Unlike the I-AA football playoff issue, the idea of a conference tourney, like the ones held by the other 30 conferences in Division I basketball elicits a wide variety of highly emotional responses from fans, coaches and athletic directors around the league that are discordant, at best.
To see why, let’s start with a typical eight-team tournament where the No. 1 seed opens with No. 8, No. 2 with No. 7, and so on. Should an eight-seed, one which posted anywhere from an 0-14 to 4-10 league record, be able to get hot for three games and take the league’s coveted automatic bid to the NCAA tournament? How about a seven-seed with a slightly better, say, 5-9 record?
Most objective observers would say that such a brief aberration from a dismal season shouldn’t be rewarded with the Ivy’s most coveted prize. I’d agree.
Of course, this ignores the fact that it’s rare to see a team from the bottom-half of the standings in a mid-to-low-major tournament survive for three days. Looking at the American East and the Patriot League—two conferences that the Ivy League schedules a fair amount of games with and that are at similar talent levels—in 36 combined tournaments, the No. 1 seed has won 25, the No. 2 seed has claimed 10, and a No. 3 seed took home the other. The lowest seed ever to make the conference finals was a No. 5 and only five times have teams seeded lower than third advanced to the final game.
But back to the tournament formats. With a six-team tournament, the same logic applies. A team that goes 6-8 or 7-7 in conference, probably shouldn’t be able to get hot for three days and steal the NCAA tournament bid. It may be a little easier to accept a .500 team in league play sweeping to the title, but still it seems somewhat unfair to reward a weekend hot streak that comes on the heels of a mediocre season.
Narrowing the tournament field to three or four, however, makes it more difficult to lodge the “unworthy” complaint. Sure an 8-6 four-seed might be unjustified in taking the automatic bid away from a 13-1 or 14-0 No. 1 seed, but what about a 10-4 third-place team taking the automatic bid away from a 12-2 league winner. While a 13-1 or 14-0 record shows a significant talent gap compared to an 8-6, how much better can we say that the 12-2 team is than the one which went 10-4?
Let’s go even further. What if three teams are tied with 11-3 records? Most of the league cheered that result in 2002, when Penn, Princeton, and Yale each finished the season with that exact record. The excitement of the playoff atmosphere consumed the league. But what if Penn had found an extra point against Columbia during the league’s opening weekend. Likewise, what if Princeton had fallen to the Lions 49-48 on the final weekend of the season, rather than taking the contest by the same margin. It’s not hard to imagine a few bounces of the ball, and not any change in the level of talent, that could have provided those scenarios.
Under one set of “lucky” circumstances, the league is graced with the spectacle that is a postseason playoff. Under another, Penn is deemed the most worthy team at 12-2, and Yale and Princeton are sent home.

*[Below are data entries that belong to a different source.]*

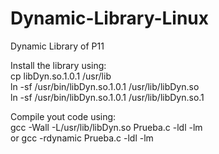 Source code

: # Dynamic-Library-Linux
Dynamic Library of P11  
  
Install the library using:  
cp libDyn.so.1.0.1 /usr/lib  
ln -sf /usr/bin/libDyn.so.1.0.1 /usr/lib/libDyn.so  
ln -sf /usr/bin/libDyn.so.1.0.1 /usr/lib/libDyn.so.1  
  
Compile yout code using:  
gcc -Wall -L/usr/lib/libDyn.so Prueba.c -ldl -lm  
or
gcc -rdynamic Prueba.c -ldl -lm
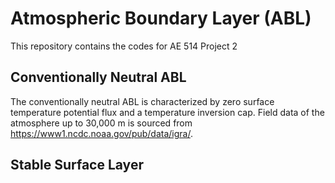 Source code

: # Atmospheric Boundary Layer (ABL)
This repository contains the codes for AE 514 Project 2

## Conventionally Neutral ABL
The conventionally neutral ABL is characterized by zero surface temperature potential flux and a temperature inversion cap. Field data of the atmosphere up to 30,000 m is sourced from https://www1.ncdc.noaa.gov/pub/data/igra/.

## Stable Surface Layer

Under both, the Quakers eventually move on to the Big Dance.
Getting back to the distinction between 10-4 and 12-2, if the goal is to send the team that has proven itself over the duration of the league season to the NCAA tournament, one would obviously choose the 12-2 squad. If the goal is to send the team playing the best basketball to the Big Dance, the choice is not so clear, as the 12-2 team could have posted a 5-2 mark over its last seven league games and the 10-4 squad could have put together a 6-1 or 7-0 mark over the same span, and vice versa.
If we wanted to put the best Ivy team in the tournament, why couldn’t we just take the record from the second half of the league slate. Surely, what matters more is how a team is playing within a month of the NCAA tournament, not how a squad performed in January.
There are tons of other random distinctions one could think of (record against the top half of the league, highest RPI, etc.) that could plausibly be defended as a determinant of the best team in the league.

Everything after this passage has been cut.